I'm using find
to delete files matching some criteria:
find -type f [more criteria] -delete
That works fine, in general, but I'm running into issues with sub-directories created by other users: as far as I understand, whether I'm allowed to delete a file depends on my permissions w.r.t. the parent directory. Hence the command above fails for files contained in a sub-directory created by another user:
fbrucker@host /tmp $ ls -lh
total 4,0K
drwxrwxr-x 2 root root 4,0K Jun 15 11:44 foo/
fbrucker@host /tmp $ ls -lh foo/
total 0
-rw-rw-r-- 1 fbrucker fbrucker 0 Jun 15 11:44 a
-rw-rw-r-- 1 root root 0 Jun 15 11:44 b
fbrucker@host /tmp $ find -type f -delete
find: cannot delete ‘./foo/b’: Permission denied
find: cannot delete ‘./foo/a’: Permission denied
It's OK that I cannot delete the files, but the missing permissions make find
exit with a non-zero status. I'd like to avoid that.
How can I filter out files that I cannot delete before trying to delete them?

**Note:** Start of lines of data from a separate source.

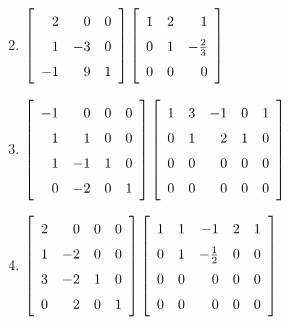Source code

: \begin{multicols}{2}
\begin{ex}
\begin{enumerate}[label={\alph*.}]
\end{enumerate}
\begin{sol}
\begin{enumerate}[label={\alph*.}]
\setcounter{enumi}{1}
\item $\leftB \begin{array}{rrr}
2 & 0 & 0 \\
1 & -3 & 0 \\
-1 & 9 & 1
\end{array} \rightB \leftB \def\arraystretch{1.5}\begin{array}{rrr}
1 & 2 & 1 \\
0 & 1 & -\frac{2}{3} \\
0 & 0 & 0
\end{array} \rightB$

\setcounter{enumi}{3}
\item $\leftB \begin{array}{rrrr}
-1 & 0 & 0 & 0 \\
1 & 1 & 0 & 0 \\
1 & -1 & 1 & 0 \\
0 & -2 & 0 & 1
\end{array} \rightB \leftB \begin{array}{rrrrr}
1 & 3 & -1 & 0 & 1 \\
0 & 1 & 2 & 1 & 0 \\
0 & 0 & 0 & 0 & 0 \\
0 & 0 & 0 & 0 & 0
\end{array} \rightB$

\setcounter{enumi}{5}
\item $\leftB \begin{array}{rrrr}
2 & 0 & 0 & 0 \\
1 & -2 & 0 & 0 \\
3 & -2 & 1 & 0 \\
0 & 2 & 0 & 1
\end{array} \rightB \leftB \def\arraystretch{1.5}\begin{array}{rrrrr}
1 & 1 & -1 & 2 & 1 \\
0 & 1 & -\frac{1}{2} & 0 & 0 \\
0 & 0 & 0 & 0 & 0 \\
0 & 0 & 0 & 0 & 0
\end{array} \rightB$

\end{enumerate}
\end{sol}
\end{ex}


\end{multicols}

Note that simply filtering out the error messages is not enough for me, since that will still leave me with the non-zero exit code. Also, ignoring the exit code completely won't work for me, because I do want catch other errors (my real find
command is more complex, for example for find /somedir -type f -delete
I'd like to not ignore the error that is raised when /somedir
does not exist).
I know that find
has tests for the file's permissions (e.g. -perm
, -readable
, -writable
), but I don't think they apply here. For example,
fbrucker@host /tmp $ find -type f -writable
./foo/a
even though I cannot delete foo/a
since I don't have the necessary permissions on foo
.
What I'm looking for is something like a -deletable
test, which doesn't seem to exist.
-deletable
is the classic "time of check to time of use" issue. The permissions of a file might change in the middle, so that-deletable
would be truthy, and the deletion would still fail. It's better to just try to do it and deal with or ignore the error later.